:: PROBLEM ::
Would you please output, word for word, the span of the listing below that opens on the line containing "digitação do teclado" and closes on the line containing "reação ao evento"? Include both ends and nothing more.
**** RECORDS FOR THE EXERCISE ****
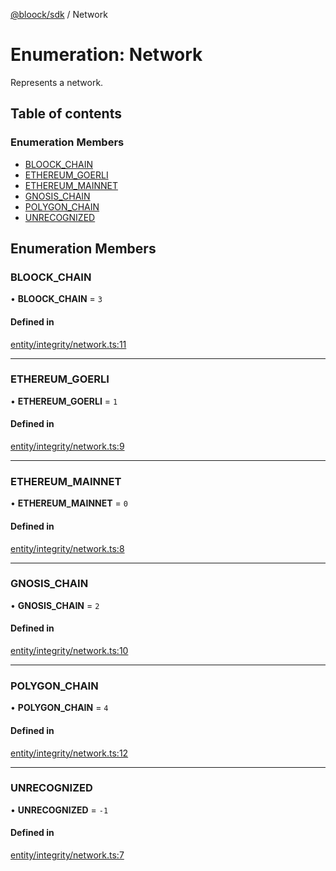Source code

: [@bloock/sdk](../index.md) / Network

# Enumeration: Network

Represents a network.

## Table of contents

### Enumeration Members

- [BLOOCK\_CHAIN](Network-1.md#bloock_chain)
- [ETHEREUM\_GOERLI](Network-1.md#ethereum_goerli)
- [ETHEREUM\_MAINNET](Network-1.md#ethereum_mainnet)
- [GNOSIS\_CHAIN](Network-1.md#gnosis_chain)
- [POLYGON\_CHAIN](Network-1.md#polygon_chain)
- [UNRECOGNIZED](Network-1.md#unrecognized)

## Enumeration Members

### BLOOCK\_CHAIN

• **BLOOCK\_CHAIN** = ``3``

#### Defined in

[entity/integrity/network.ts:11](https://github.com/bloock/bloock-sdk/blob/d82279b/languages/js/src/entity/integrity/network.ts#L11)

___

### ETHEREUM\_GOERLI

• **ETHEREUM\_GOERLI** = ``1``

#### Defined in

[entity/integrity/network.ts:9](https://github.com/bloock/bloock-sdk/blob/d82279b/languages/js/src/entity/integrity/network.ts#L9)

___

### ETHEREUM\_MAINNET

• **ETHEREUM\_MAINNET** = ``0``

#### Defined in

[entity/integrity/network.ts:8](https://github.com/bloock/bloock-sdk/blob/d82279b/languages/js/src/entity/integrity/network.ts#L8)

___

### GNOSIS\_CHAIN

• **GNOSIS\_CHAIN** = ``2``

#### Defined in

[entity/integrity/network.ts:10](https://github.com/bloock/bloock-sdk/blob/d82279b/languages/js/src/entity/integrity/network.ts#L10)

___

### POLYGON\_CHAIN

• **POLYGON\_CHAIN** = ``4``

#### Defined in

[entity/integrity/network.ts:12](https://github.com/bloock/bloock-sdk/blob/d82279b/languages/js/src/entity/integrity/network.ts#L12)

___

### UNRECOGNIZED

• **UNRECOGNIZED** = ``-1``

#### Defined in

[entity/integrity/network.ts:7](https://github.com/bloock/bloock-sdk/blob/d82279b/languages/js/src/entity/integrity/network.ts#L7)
****
**** RECORDS FOR THE EXERCISE ****
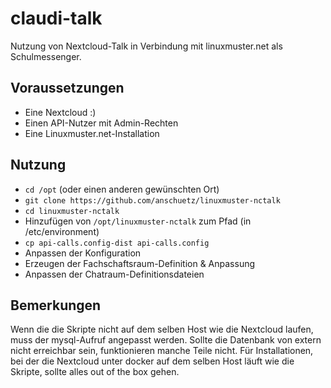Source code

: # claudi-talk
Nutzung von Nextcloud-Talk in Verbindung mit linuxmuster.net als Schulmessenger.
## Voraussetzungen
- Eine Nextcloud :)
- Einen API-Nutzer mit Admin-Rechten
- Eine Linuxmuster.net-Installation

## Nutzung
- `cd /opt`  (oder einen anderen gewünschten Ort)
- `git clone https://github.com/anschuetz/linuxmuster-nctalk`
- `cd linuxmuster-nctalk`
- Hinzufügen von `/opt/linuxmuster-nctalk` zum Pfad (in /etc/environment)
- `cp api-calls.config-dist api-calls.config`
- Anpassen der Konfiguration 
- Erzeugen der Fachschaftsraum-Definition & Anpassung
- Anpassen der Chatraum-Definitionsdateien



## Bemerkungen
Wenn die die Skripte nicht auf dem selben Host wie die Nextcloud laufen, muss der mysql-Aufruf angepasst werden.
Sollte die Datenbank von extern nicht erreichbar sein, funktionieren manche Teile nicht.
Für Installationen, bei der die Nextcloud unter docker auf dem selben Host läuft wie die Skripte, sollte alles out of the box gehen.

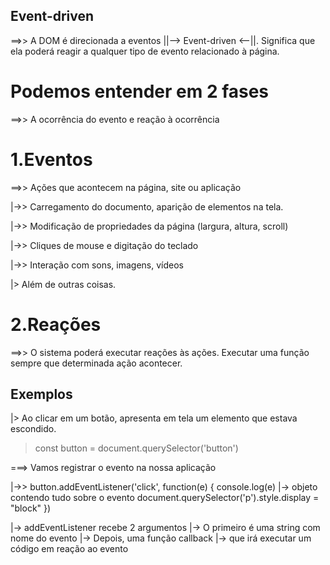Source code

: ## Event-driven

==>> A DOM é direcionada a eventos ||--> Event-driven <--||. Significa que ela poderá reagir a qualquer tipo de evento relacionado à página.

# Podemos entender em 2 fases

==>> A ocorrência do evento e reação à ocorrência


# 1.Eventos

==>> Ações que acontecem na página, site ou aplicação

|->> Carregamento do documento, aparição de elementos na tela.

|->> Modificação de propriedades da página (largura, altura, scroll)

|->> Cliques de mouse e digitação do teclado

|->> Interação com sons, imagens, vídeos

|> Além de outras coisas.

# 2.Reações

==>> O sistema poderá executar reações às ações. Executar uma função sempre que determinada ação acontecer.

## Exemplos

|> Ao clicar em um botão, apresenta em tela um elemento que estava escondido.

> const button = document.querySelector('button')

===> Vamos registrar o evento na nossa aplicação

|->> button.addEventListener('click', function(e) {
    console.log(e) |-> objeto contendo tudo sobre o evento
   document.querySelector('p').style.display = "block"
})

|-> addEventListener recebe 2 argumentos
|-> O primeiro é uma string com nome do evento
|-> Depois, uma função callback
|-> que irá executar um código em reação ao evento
****
:: TASK RESPONSE ::
|->> Cliques de mouse e digitação do teclado

|->> Interação com sons, imagens, vídeos

|> Além de outras coisas.

# 2.Reações

==>> O sistema poderá executar reações às ações. Executar uma função sempre que determinada ação acontecer.

## Exemplos

|> Ao clicar em um botão, apresenta em tela um elemento que estava escondido.

> const button = document.querySelector('button')

===> Vamos registrar o evento na nossa aplicação

|->> button.addEventListener('click', function(e) {
    console.log(e) |-> objeto contendo tudo sobre o evento
   document.querySelector('p').style.display = "block"
})

|-> addEventListener recebe 2 argumentos
|-> O primeiro é uma string com nome do evento
|-> Depois, uma função callback
|-> que irá executar um código em reação ao evento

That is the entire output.